LA Weekly introduces a new regular post that will give you the lowdown on films to see this weekend, with links to our film articles and reviews. This week:

J. Hoberman reviews Le Quattro Volte (The Four Times), calling it “grave, beautiful, austerely comic and casually metempsychotic…one of the wiggiest nature documentaries — or almost documentaries — ever made.”

Nick Pinkerton reviews The Princess of Montpensier, and posits that the “finest Western you'll see this year is set in aristocratic 16th-century France, in the heat of Counter-Reformation.”

Pinkerton also reviews Scream 4, writing, “There is a particular sort of stupid-acting-smart movie experience that can be achieved only through the reunion of David Arquette, Courteney Cox and Neve Campbell.”

In his review of My Perestroika, Pinkerton notes that its “struggling to untie the personal-political knot makes for compelling oral history, even as [director Robin] Hessman occasionally overreaches to create anticapitalist anxiety.”

Ernest Hardy previews the Indian Film Festival. “The festival contains three films whose titles contain the declarative “I am …,” and all three deal pointedly with issues of class or social struggle,” he writes.

Andrew Schenker reviews American: The Bill Hicks Story and appreciates the man (and his work) more than the film: “Hicks' shtick is so good and his life so ordinary that it's hard to escape the feeling that we might've been better off just watching a compilation of the groundbreaking funny man's work.”

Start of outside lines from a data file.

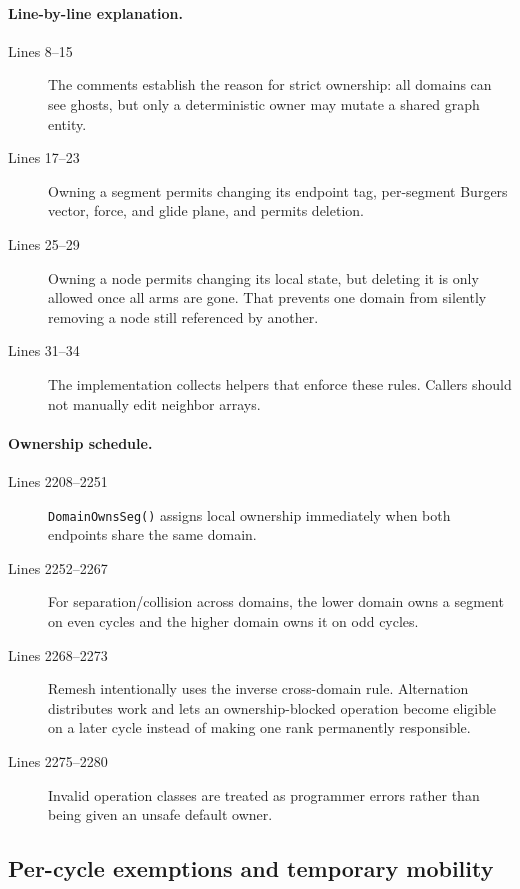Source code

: \documentclass[11pt]{article}
\newcommand{\code}[1]{\texorpdfstring{\nolinkurl{#1}}{#1}}
\begin{document}


\paragraph{Line-by-line explanation.}
\begin{description}
\item[Lines 8--15] The comments establish the reason for strict ownership:
all domains can see ghosts, but only a deterministic owner may mutate a shared
graph entity.
\item[Lines 17--23] Owning a segment permits changing its endpoint tag,
per-segment Burgers vector, force, and glide plane, and permits deletion.
\item[Lines 25--29] Owning a node permits changing its local state, but
deleting it is only allowed once all arms are gone. That prevents one domain
from silently removing a node still referenced by another.
\item[Lines 31--34] The implementation collects helpers that enforce these
rules. Callers should not manually edit neighbor arrays.
\end{description}



\paragraph{Ownership schedule.}
\begin{description}
\item[Lines 2208--2251] \code{DomainOwnsSeg()} assigns local ownership
immediately when both endpoints share the same domain.
\item[Lines 2252--2267] For separation/collision across domains, the lower
domain owns a segment on even cycles and the higher domain owns it on odd
cycles.
\item[Lines 2268--2273] Remesh intentionally uses the inverse cross-domain
rule. Alternation distributes work and lets an ownership-blocked operation
become eligible on a later cycle instead of making one rank permanently
responsible.
\item[Lines 2275--2280] Invalid operation classes are treated as programmer
errors rather than being given an unsafe default owner.
\end{description}

\subsection{Per-cycle exemptions and temporary mobility}
\end{document}
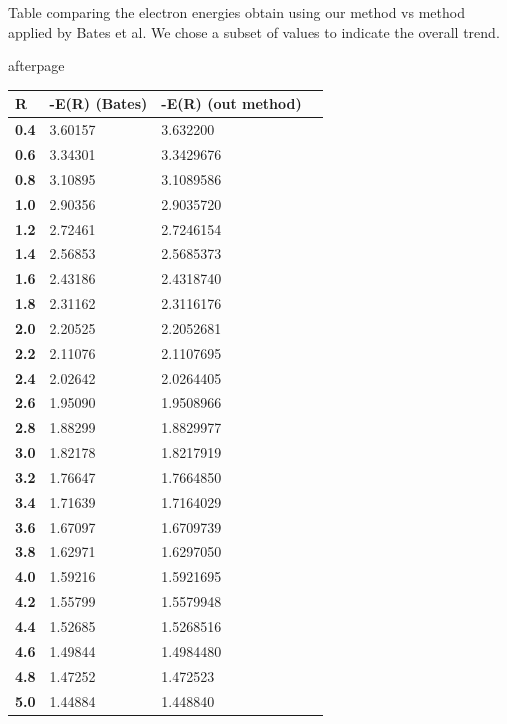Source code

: Table comparing the electron  energies obtain using our method vs method applied by Bates et al. We chose a subset of values to indicate the overall trend.

afterpage{
  \captionsetup{type=figure}
  \label{tab:UsVsBates}
    \begin{tabular}{ >{\bfseries}m{4em} m{4em}  m{4em}  m{4em} }
      \hline
      R & -E(R) (Bates) & -E(R) (out method)  \\ \hline \hline
      0.4 & 3.60157 & 3.632200 \\[-1em]
      0.6 & 3.34301 & 3.3429676 \\[-1em]
      0.8 & 3.10895 & 3.1089586 \\[-1em]
      1.0 & 2.90356 & 2.9035720 \\[-1em]
      1.2 & 2.72461 & 2.7246154 \\[-1em]
      1.4 & 2.56853 & 2.5685373 \\[-1em]
      1.6 & 2.43186 & 2.4318740 \\[-1em]
      1.8 & 2.31162 & 2.3116176 \\[-1em]
      2.0 & 2.20525 & 2.2052681 \\[-1em]
      2.2 & 2.11076 & 2.1107695 \\[-1em] 
      2.4 & 2.02642 & 2.0264405 \\[-1em]
      2.6 & 1.95090 & 1.9508966 \\[-1em]
      2.8 & 1.88299 & 1.8829977 \\[-1em]
      3.0 & 1.82178 & 1.8217919 \\[-1em]
      3.2 & 1.76647 & 1.7664850 \\[-1em]
      3.4 & 1.71639 & 1.7164029 \\[-1em]
      3.6 & 1.67097 & 1.6709739 \\[-1em]
      3.8 & 1.62971 & 1.6297050 \\[-1em]
      4.0 & 1.59216 & 1.5921695 \\[-1em]
      4.2 & 1.55799 & 1.5579948 \\[-1em]
      4.4 & 1.52685 & 1.5268516 \\[-1em]
      4.6 & 1.49844 & 1.4984480 \\[-1em]
      4.8 & 1.47252 & 1.472523 \\[-1em]
      5.0 & 1.44884 & 1.448840 \\[-1em]
    \hline
    \end{tabular}
}
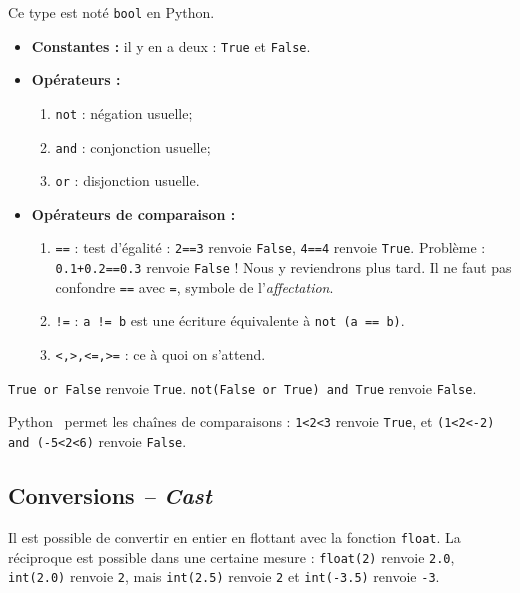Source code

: \begin{defi}
Ce type est noté \texttt{bool} en Python.
\begin{itemize}
\item \textbf{Constantes :} il y en a deux : \texttt{True} et \texttt{False}.
\item \textbf{Opérateurs :}
\begin{enumerate}
 \item \texttt{not} : négation usuelle;
 \item \texttt{and} : conjonction usuelle;
 \item \texttt{or} : disjonction usuelle.
\end{enumerate}
\item \textbf{Opérateurs de comparaison :}
\begin{enumerate}
 \item \texttt{==} : test d'égalité : \texttt{2==3} renvoie \texttt{False}, \texttt{4==4} renvoie 
\texttt{True}. Problème : \texttt{0.1+0.2==0.3} renvoie \texttt{False} ! Nous y reviendrons plus 
tard. Il ne faut pas confondre \texttt{==} avec \texttt{=}, symbole de l'\emph{affectation}.
 \item \texttt{!=} : \texttt{a != b} est une écriture équivalente à \texttt{not (a == b)}.
 \item \texttt{<,>,<=,>=} : ce à quoi on s'attend.
\end{enumerate}
\end{itemize}
\end{defi}


\begin{exemple}
\texttt{True or False} renvoie \texttt{True}. \texttt{not(False or True) and True} renvoie \texttt{False}.
\end{exemple}

\begin{rem}
Python \ permet les chaînes de comparaisons : \texttt{1<2<3} renvoie
\texttt{True}, et \texttt{(1<2<-2) and (-5<2<6)} renvoie \texttt{False}.
\end{rem}

\subsection{Conversions \textit{-- Cast}}

Il est possible de convertir en entier en flottant avec la fonction \texttt{float}. La réciproque est possible dans une certaine 
mesure : \texttt{float(2)} renvoie \texttt{2.0}, \texttt{int(2.0)} renvoie \texttt{2}, mais \texttt{int(2.5)} renvoie \texttt{2} et 
\texttt{int(-3.5)} renvoie \texttt{-3}.

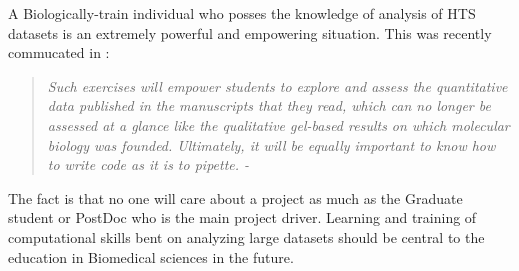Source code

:     A Biologically-train individual who posses the knowledge of analysis of HTS datasets is an extremely powerful and empowering situation. This was recently commucated in \citet{Plocik2013}:

    \begin{quote} %
      \itshape 
      Such exercises will empower students to explore and assess the quantitative data published in the manuscripts that they read, which can no longer be assessed at a glance like the qualitative gel-based results on which molecular biology was founded. Ultimately, it will be equally important to know how to write code as it is to pipette. - \citep{Plocik2013}
      \singlespacing
      \end{quote}

    The fact is that no one will care about a project as much as the Graduate student or PostDoc who is the main project driver. Learning and training of computational skills bent on analyzing large datasets should be central to the education in Biomedical sciences in the future.
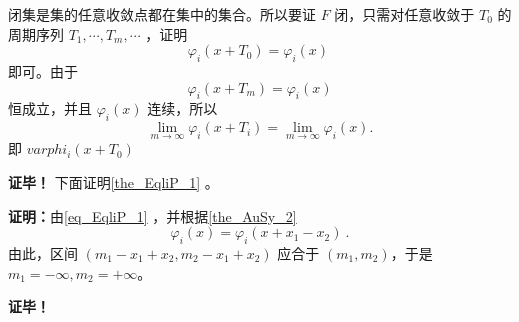 闭集是集的任意收敛点都在集中的集合。所以要证 $F$ 闭，只需对任意收敛于 $T_0$ 的周期序列 $T_1,\cdots, T_m,\cdots$ ，证明
\begin{equation}
\varphi_i(x+T_0)=\varphi_i(x)~
\end{equation}
即可。由于
\begin{equation}
\varphi_i(x+T_m)=\varphi_i(x)
\end{equation}
恒成立，并且 $\varphi_i(x)$ 连续，所以
\begin{equation}
\lim_{m\rightarrow\infty}\varphi_i(x+T_i)=\lim_{m\rightarrow\infty}\varphi_i(x).
\end{equation}
即 $varphi_i(x+T_0)$


\textbf{证毕！}
下面证明\autoref{the_EqliP_1} 。

\textbf{证明：}由\autoref{eq_EqliP_1} ，并根据\autoref{the_AuSy_2}~
\begin{equation}
\varphi_i(x)=\varphi_i(x+x_1-x_2)~.
\end{equation}
由此，区间 $(m_1-x_1+x_2,m_2-x_1+x_2)$ 应合于 $(m_1,m_2)$，于是 $m_1=-\infty,m_2=+\infty$。


\textbf{证毕！}












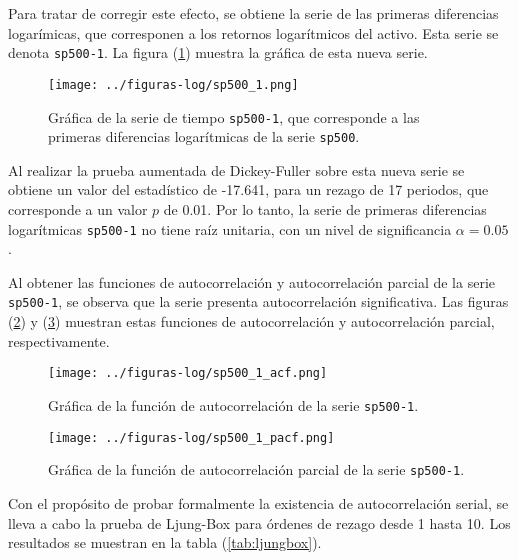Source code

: \documentclass{article}
\begin{document}
Para tratar de corregir este efecto, se obtiene la serie de las primeras diferencias logarímicas, que corresponen a los retornos logarítmicos del activo. Esta serie se denota \texttt{sp500-1}. La figura (\ref{fig:sp500_1}) muestra la gráfica de esta nueva serie.

\begin{figure}[H]
\centering
\texttt{[image: ../figuras-log/sp500\_1.png]}
\caption{\label{fig:sp500_1}Gráfica de la serie de tiempo \texttt{sp500-1}, que corresponde a las primeras diferencias logarítmicas de la serie \texttt{sp500}.}
\end{figure}

Al realizar la prueba aumentada de Dickey-Fuller sobre esta nueva serie se obtiene un valor del estadístico de -17.641, para un rezago de 17 periodos, que corresponde a un valor $p$ de 0.01. Por lo tanto, la serie de primeras diferencias logarítmicas \texttt{sp500-1} no tiene raíz unitaria, con un nivel de significancia $\alpha = 0.05$.

Al obtener las funciones de autocorrelación y autocorrelación parcial de la serie \texttt{sp500-1}, se observa que la serie presenta autocorrelación significativa. Las figuras (\ref{fig:sp500_1_acf}) y (\ref{fig:sp500_1_pacf}) muestran estas funciones de autocorrelación y autocorrelación parcial, respectivamente.

\begin{figure}[H]
\centering
\texttt{[image: ../figuras-log/sp500\_1\_acf.png]}
\caption{\label{fig:sp500_1_acf}Gráfica de la función de autocorrelación de la serie \texttt{sp500-1}.}
\end{figure}

\begin{figure}[H]
\centering
\texttt{[image: ../figuras-log/sp500\_1\_pacf.png]}
\caption{\label{fig:sp500_1_pacf}Gráfica de la función de autocorrelación parcial de la serie \texttt{sp500-1}.}
\end{figure}

Con el propósito de probar formalmente la existencia de autocorrelación serial, se lleva a cabo la prueba de Ljung-Box para órdenes de rezago desde 1 hasta 10. Los resultados se muestran en la tabla (\ref{tab:ljungbox}).
\end{document}

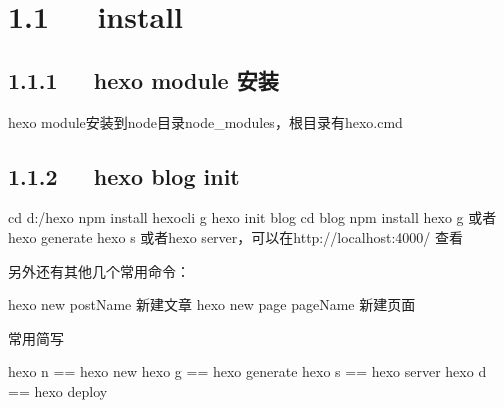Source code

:\documentclass[letterpaper,12pt,english]{sphinxmanual}
\begin{document}
\section{1.1   install}
\label{\detokenize{001software/001install/001._u7f51_u7ad9/hexo:install}}



\subsection{1.1.1   hexo module 安装}
\label{\detokenize{001software/001install/001._u7f51_u7ad9/hexo:hexo-module}}
\begin{sphinxVerbatim}[commandchars=\\\{\}]
   
\end{sphinxVerbatim}

hexo module安装到node目录node\_modules，根目录有hexo.cmd


\subsection{1.1.2   hexo blog init}
\label{\detokenize{001software/001install/001._u7f51_u7ad9/hexo:hexo-blog-init}}
\begin{sphinxVerbatim}[commandchars=\\\{\}]
\PYGZdl{} cd d:/hexo
\PYGZdl{} npm install hexo\PYGZhy{}cli \PYGZhy{}g
\PYGZdl{} hexo init blog
\PYGZdl{} cd blog
\PYGZdl{} npm install
\PYGZdl{} hexo g \PYGZsh{} 或者hexo generate
\PYGZdl{} hexo s \PYGZsh{} 或者hexo server，可以在http://localhost:4000/ 查看
\end{sphinxVerbatim}

另外还有其他几个常用命令：

\begin{sphinxVerbatim}[commandchars=\\\{\}]
\PYGZdl{} hexo new \PYGZdq{}postName\PYGZdq{} \PYGZsh{}新建文章
\PYGZdl{} hexo new page \PYGZdq{}pageName\PYGZdq{} \PYGZsh{}新建页面
\end{sphinxVerbatim}

常用简写

\begin{sphinxVerbatim}[commandchars=\\\{\}]
\PYGZdl{} hexo n == hexo new
\PYGZdl{} hexo g == hexo generate
\PYGZdl{} hexo s == hexo server
\PYGZdl{} hexo d == hexo deploy
\end{sphinxVerbatim}
\end{document}
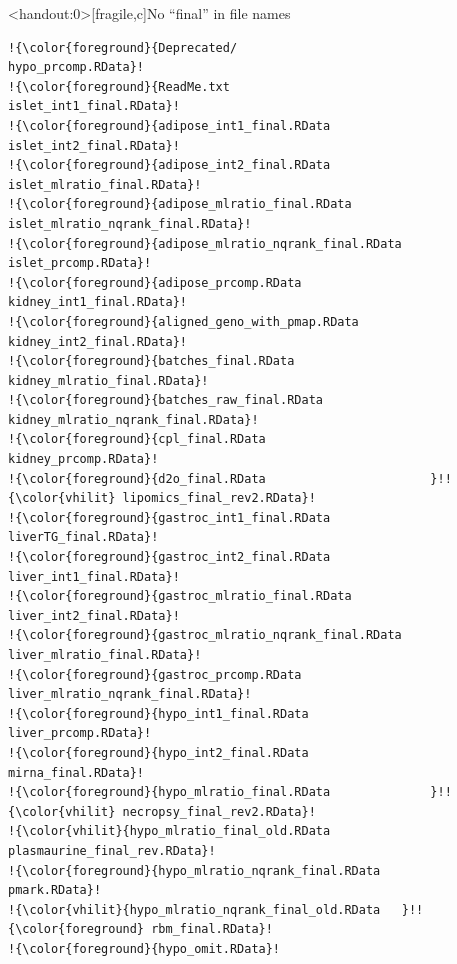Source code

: \documentclass[12pt,t]{beamer}
\begin{document}
\begin{frame}<handout:0>[fragile,c]{No ``{\hilit final}'' in file names}


\addtocounter{framenumber}{-1}

\begin{center}
\begin{minipage}[c]{9.5cm}
\begin{semiverbatim}
\lstset{basicstyle=\tiny}
\begin{lstlisting}[escapechar=!,linewidth=9.5cm]
!{\color{foreground}{Deprecated/                            hypo_prcomp.RData}!
!{\color{foreground}{ReadMe.txt                             islet_int1_final.RData}!
!{\color{foreground}{adipose_int1_final.RData               islet_int2_final.RData}!
!{\color{foreground}{adipose_int2_final.RData               islet_mlratio_final.RData}!
!{\color{foreground}{adipose_mlratio_final.RData            islet_mlratio_nqrank_final.RData}!
!{\color{foreground}{adipose_mlratio_nqrank_final.RData     islet_prcomp.RData}!
!{\color{foreground}{adipose_prcomp.RData                   kidney_int1_final.RData}!
!{\color{foreground}{aligned_geno_with_pmap.RData           kidney_int2_final.RData}!
!{\color{foreground}{batches_final.RData                    kidney_mlratio_final.RData}!
!{\color{foreground}{batches_raw_final.RData                kidney_mlratio_nqrank_final.RData}!
!{\color{foreground}{cpl_final.RData                        kidney_prcomp.RData}!
!{\color{foreground}{d2o_final.RData                       }!!{\color{vhilit} lipomics_final_rev2.RData}!
!{\color{foreground}{gastroc_int1_final.RData               liverTG_final.RData}!
!{\color{foreground}{gastroc_int2_final.RData               liver_int1_final.RData}!
!{\color{foreground}{gastroc_mlratio_final.RData            liver_int2_final.RData}!
!{\color{foreground}{gastroc_mlratio_nqrank_final.RData     liver_mlratio_final.RData}!
!{\color{foreground}{gastroc_prcomp.RData                   liver_mlratio_nqrank_final.RData}!
!{\color{foreground}{hypo_int1_final.RData                  liver_prcomp.RData}!
!{\color{foreground}{hypo_int2_final.RData                  mirna_final.RData}!
!{\color{foreground}{hypo_mlratio_final.RData              }!!{\color{vhilit} necropsy_final_rev2.RData}!
!{\color{vhilit}{hypo_mlratio_final_old.RData           plasmaurine_final_rev.RData}!
!{\color{foreground}{hypo_mlratio_nqrank_final.RData        pmark.RData}!
!{\color{vhilit}{hypo_mlratio_nqrank_final_old.RData   }!!{\color{foreground} rbm_final.RData}!
!{\color{foreground}{hypo_omit.RData}!
\end{lstlisting}
\end{semiverbatim}
\end{minipage}
\end{center}


\end{frame}
\end{document}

In his review of Fly Away Ernest Hardy commends director Janet Grillo's ability to put the viewer in “the emotional and psychological grinder of what it means to have every hour of every day defined by the consuming demands of a child” but notes that it “could have been stronger if its antiseptic visual style…had been more adventurous in shouldering some of the weight of depicting the emotional and psychic anguish of the story.”

Eric Hynes doesn't find much in the way of aesthetic merit in Wretches and Jabberers, a documentary on Autism that's “more info packet than story” though its “subjects are never less than entrancing, and genuine conflict arises whenever they attempt to communicate or complete a simple action.”

Nick Schager reviews Footprints and finds it “a cutesy, toothless variation on Mulholland Dr., one whose attempts to pay tribute to movie magic ultimately are undercut by stagey aesthetics and narrative theatricality.”

Though one might hope an animated movie about parrot sex would be anything but dull, in his review of Rio Nick Schager laments that director Carlos Saldanha's film is “[t]oo timid to be either inspired or outrageously inept.”

For Michelle Orange, Henry's Crime is “[a] low-blood-sugar heist movie set in the tumbleweed thoroughfares of downtown Buffalo…[with] a little too much in common with its aimless namesake.”

And finally, another flop for Robert Redford, who Nick Pinkerton says in his review of The Conspirator “has become the browbeating professor he played in Lions for Lambs, dotting rhetorical i's for the audience in every scene, while failing to blow dust off The Conspirator's period setting.”